**TASK DESCRIPTION:** The lines of the records that include "textheight" should all be copied.

[Stored data]
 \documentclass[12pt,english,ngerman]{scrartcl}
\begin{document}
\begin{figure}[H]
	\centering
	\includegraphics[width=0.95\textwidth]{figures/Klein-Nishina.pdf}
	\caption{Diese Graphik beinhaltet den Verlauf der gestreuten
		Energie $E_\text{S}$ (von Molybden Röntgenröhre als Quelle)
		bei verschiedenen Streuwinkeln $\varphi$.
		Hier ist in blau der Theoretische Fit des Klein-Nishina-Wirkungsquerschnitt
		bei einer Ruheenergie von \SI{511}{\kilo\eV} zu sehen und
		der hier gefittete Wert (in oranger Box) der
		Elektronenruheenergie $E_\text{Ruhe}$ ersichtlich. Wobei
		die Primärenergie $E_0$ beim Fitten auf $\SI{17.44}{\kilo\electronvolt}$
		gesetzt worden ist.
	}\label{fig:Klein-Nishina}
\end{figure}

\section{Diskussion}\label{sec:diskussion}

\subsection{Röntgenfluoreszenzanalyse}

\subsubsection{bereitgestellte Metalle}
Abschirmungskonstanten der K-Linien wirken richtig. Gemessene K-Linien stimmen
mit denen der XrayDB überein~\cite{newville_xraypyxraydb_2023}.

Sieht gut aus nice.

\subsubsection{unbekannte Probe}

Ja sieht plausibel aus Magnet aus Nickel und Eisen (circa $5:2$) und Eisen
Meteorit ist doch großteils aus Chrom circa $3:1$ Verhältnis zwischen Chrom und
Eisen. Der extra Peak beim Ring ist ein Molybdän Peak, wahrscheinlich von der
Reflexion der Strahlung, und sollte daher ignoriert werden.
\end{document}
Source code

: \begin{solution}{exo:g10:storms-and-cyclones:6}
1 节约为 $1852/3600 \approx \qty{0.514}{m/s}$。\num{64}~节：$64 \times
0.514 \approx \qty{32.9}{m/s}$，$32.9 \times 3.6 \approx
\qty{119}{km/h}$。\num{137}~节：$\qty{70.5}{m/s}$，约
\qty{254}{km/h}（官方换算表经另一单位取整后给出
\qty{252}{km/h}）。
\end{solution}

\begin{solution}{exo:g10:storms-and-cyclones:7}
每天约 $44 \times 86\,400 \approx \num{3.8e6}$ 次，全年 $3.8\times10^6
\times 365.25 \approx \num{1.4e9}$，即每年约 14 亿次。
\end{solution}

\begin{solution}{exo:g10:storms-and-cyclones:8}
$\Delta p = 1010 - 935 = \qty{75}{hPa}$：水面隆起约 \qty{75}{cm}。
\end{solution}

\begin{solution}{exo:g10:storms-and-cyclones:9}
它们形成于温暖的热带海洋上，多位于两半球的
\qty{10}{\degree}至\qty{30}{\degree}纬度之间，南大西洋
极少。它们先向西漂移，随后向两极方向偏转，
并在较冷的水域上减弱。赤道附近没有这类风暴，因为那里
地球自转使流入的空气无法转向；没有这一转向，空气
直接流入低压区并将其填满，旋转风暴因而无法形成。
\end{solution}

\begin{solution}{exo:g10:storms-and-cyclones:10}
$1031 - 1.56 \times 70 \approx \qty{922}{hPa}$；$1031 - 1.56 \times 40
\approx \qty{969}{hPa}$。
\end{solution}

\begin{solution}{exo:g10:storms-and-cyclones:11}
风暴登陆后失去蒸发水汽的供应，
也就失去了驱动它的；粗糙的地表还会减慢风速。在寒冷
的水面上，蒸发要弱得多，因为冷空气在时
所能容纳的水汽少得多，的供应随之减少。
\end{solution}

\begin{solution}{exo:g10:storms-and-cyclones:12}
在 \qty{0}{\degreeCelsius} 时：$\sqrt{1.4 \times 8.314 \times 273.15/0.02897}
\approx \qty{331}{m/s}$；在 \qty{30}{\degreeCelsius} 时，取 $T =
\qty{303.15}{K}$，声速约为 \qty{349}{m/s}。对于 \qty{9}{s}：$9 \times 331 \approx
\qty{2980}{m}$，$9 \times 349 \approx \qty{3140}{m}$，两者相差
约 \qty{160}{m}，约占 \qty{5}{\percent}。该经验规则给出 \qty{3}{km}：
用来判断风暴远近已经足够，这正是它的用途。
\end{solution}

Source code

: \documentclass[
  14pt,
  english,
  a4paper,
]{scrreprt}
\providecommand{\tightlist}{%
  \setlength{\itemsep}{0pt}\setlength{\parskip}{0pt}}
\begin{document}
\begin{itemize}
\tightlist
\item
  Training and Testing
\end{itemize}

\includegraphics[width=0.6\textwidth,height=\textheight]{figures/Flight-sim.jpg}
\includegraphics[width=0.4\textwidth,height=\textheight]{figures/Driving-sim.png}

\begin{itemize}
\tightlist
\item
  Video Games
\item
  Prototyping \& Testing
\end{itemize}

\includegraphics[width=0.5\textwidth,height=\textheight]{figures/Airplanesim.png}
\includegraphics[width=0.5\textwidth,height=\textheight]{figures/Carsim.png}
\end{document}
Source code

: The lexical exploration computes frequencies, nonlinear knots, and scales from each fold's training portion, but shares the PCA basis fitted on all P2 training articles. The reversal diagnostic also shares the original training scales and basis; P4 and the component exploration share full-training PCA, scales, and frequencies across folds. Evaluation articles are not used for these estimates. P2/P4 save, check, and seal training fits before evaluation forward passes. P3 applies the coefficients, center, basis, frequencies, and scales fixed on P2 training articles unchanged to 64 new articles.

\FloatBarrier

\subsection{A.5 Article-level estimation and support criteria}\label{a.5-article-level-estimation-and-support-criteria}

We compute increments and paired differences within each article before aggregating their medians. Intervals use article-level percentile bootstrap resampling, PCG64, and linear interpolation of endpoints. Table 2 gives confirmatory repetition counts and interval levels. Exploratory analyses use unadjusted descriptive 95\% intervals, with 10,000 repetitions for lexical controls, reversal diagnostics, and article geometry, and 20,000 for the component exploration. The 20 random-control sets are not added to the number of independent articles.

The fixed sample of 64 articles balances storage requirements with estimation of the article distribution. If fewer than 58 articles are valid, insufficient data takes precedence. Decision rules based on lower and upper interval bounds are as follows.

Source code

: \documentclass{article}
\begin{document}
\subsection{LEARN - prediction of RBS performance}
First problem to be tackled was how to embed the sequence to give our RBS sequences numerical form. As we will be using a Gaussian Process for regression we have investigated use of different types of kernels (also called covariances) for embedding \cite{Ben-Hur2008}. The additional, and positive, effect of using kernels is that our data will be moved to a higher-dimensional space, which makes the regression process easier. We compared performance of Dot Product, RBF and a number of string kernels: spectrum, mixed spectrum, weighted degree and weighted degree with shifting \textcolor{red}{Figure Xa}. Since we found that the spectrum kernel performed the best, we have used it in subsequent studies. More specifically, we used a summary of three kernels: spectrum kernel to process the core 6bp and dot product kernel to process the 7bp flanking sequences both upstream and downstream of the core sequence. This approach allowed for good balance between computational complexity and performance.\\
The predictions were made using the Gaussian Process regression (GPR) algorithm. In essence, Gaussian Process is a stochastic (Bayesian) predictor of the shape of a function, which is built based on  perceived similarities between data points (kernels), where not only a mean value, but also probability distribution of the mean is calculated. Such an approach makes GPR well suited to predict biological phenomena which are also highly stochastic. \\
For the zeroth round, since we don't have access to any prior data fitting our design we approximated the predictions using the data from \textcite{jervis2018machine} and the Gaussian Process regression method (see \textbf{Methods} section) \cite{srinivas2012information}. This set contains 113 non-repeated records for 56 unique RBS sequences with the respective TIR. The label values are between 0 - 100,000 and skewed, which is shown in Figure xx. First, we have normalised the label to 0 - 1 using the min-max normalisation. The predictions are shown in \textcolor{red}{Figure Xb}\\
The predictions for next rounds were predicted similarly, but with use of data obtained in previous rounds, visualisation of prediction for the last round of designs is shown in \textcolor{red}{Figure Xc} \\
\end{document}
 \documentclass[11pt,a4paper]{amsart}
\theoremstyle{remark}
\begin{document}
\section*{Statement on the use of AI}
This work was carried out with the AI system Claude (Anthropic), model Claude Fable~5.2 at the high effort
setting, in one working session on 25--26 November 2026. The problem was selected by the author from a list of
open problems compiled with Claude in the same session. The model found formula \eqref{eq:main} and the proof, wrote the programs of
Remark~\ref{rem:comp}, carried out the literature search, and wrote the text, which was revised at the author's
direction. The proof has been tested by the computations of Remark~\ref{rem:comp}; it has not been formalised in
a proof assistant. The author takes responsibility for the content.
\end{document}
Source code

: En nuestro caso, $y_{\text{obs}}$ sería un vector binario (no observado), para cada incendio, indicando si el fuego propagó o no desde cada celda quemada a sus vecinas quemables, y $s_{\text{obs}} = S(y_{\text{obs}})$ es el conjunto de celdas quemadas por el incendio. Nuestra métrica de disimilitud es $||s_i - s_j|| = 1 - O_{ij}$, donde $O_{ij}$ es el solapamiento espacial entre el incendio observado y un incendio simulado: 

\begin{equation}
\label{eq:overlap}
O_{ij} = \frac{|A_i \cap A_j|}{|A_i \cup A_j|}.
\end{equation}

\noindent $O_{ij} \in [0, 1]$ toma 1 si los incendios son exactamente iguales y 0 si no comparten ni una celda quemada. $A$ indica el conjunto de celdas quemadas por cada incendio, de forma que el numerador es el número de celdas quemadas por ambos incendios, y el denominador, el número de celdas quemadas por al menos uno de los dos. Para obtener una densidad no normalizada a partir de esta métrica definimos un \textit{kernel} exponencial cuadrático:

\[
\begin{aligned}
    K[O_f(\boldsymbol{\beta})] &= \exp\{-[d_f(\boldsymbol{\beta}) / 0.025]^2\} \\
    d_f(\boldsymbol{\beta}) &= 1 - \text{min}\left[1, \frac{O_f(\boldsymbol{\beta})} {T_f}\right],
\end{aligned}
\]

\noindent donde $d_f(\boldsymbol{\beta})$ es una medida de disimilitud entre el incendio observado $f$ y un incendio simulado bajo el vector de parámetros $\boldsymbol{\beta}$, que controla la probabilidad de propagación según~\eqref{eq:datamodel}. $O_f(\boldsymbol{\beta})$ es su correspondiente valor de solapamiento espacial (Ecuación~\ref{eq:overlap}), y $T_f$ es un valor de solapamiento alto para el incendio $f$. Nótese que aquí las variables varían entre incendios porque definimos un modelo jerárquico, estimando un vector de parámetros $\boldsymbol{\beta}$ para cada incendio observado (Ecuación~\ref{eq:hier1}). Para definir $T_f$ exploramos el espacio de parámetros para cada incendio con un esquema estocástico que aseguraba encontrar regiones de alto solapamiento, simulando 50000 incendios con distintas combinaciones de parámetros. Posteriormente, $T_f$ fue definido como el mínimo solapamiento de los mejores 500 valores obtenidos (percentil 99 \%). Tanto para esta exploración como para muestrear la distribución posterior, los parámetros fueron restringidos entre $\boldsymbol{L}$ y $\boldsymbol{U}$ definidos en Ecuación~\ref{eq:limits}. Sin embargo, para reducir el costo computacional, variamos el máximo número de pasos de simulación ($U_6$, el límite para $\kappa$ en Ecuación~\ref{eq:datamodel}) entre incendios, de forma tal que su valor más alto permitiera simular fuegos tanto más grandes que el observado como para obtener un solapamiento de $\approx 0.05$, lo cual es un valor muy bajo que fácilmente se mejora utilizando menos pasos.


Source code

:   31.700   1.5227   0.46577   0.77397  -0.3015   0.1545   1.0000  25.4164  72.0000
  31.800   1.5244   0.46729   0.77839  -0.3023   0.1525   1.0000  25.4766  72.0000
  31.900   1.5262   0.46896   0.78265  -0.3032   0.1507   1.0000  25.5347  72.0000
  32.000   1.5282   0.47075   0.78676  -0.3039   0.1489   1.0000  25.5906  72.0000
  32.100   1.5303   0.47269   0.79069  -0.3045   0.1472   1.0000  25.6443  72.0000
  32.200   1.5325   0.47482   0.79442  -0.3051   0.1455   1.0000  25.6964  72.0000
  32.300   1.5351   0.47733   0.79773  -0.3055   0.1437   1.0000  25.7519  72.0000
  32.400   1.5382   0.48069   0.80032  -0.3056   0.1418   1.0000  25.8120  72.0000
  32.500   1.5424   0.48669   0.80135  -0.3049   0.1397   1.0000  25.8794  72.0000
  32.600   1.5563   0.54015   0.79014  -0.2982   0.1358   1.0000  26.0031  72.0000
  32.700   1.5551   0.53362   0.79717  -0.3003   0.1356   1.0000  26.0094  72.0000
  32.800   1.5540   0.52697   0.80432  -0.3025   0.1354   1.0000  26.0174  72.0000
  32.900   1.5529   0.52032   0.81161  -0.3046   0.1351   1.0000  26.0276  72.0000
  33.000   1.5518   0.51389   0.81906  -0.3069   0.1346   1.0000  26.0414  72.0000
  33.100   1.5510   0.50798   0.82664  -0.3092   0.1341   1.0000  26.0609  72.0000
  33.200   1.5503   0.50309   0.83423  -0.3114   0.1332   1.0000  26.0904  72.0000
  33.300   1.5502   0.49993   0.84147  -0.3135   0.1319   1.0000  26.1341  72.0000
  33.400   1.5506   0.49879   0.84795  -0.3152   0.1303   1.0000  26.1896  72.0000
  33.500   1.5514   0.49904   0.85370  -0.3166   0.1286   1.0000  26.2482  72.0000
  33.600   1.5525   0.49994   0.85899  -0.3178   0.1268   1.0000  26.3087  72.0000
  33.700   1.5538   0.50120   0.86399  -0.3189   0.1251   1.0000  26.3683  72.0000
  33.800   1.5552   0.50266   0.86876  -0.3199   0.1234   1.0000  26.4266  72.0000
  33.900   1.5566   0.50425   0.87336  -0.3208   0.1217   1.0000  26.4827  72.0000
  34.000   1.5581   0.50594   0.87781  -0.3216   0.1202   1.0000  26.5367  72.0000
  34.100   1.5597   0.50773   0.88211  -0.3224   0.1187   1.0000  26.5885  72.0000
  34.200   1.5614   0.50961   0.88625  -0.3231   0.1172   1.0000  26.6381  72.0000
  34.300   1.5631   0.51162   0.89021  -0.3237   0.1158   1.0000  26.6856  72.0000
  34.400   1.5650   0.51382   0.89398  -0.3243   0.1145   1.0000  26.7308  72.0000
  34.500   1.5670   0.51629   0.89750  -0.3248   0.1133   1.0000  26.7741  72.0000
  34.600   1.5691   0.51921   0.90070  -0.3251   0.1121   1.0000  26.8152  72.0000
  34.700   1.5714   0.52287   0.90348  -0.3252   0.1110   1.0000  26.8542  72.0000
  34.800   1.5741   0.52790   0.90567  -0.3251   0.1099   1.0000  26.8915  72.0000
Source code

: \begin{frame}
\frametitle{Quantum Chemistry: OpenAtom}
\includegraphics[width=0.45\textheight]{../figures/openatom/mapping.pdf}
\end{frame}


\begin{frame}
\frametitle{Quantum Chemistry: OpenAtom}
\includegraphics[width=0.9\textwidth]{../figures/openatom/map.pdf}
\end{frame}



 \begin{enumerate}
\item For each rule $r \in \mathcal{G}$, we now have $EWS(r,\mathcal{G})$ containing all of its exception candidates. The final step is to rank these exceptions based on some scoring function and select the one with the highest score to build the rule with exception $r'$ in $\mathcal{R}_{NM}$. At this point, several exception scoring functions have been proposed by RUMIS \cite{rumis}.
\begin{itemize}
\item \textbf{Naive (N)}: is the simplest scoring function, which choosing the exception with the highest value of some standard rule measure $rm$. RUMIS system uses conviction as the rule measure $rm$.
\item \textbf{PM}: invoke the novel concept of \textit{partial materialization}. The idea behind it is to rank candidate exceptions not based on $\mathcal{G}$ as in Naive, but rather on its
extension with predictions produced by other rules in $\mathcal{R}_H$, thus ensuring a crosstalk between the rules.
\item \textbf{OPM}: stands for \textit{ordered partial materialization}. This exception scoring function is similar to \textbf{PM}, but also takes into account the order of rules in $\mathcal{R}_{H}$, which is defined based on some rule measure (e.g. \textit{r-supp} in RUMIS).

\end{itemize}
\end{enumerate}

**REPLY:**
\includegraphics[width=0.6\textwidth,height=\textheight]{figures/Flight-sim.jpg}
\includegraphics[width=0.4\textwidth,height=\textheight]{figures/Driving-sim.png}
\includegraphics[width=0.5\textwidth,height=\textheight]{figures/Airplanesim.png}
\includegraphics[width=0.5\textwidth,height=\textheight]{figures/Carsim.png}
\includegraphics[width=0.45\textheight]{../figures/openatom/mapping.pdf}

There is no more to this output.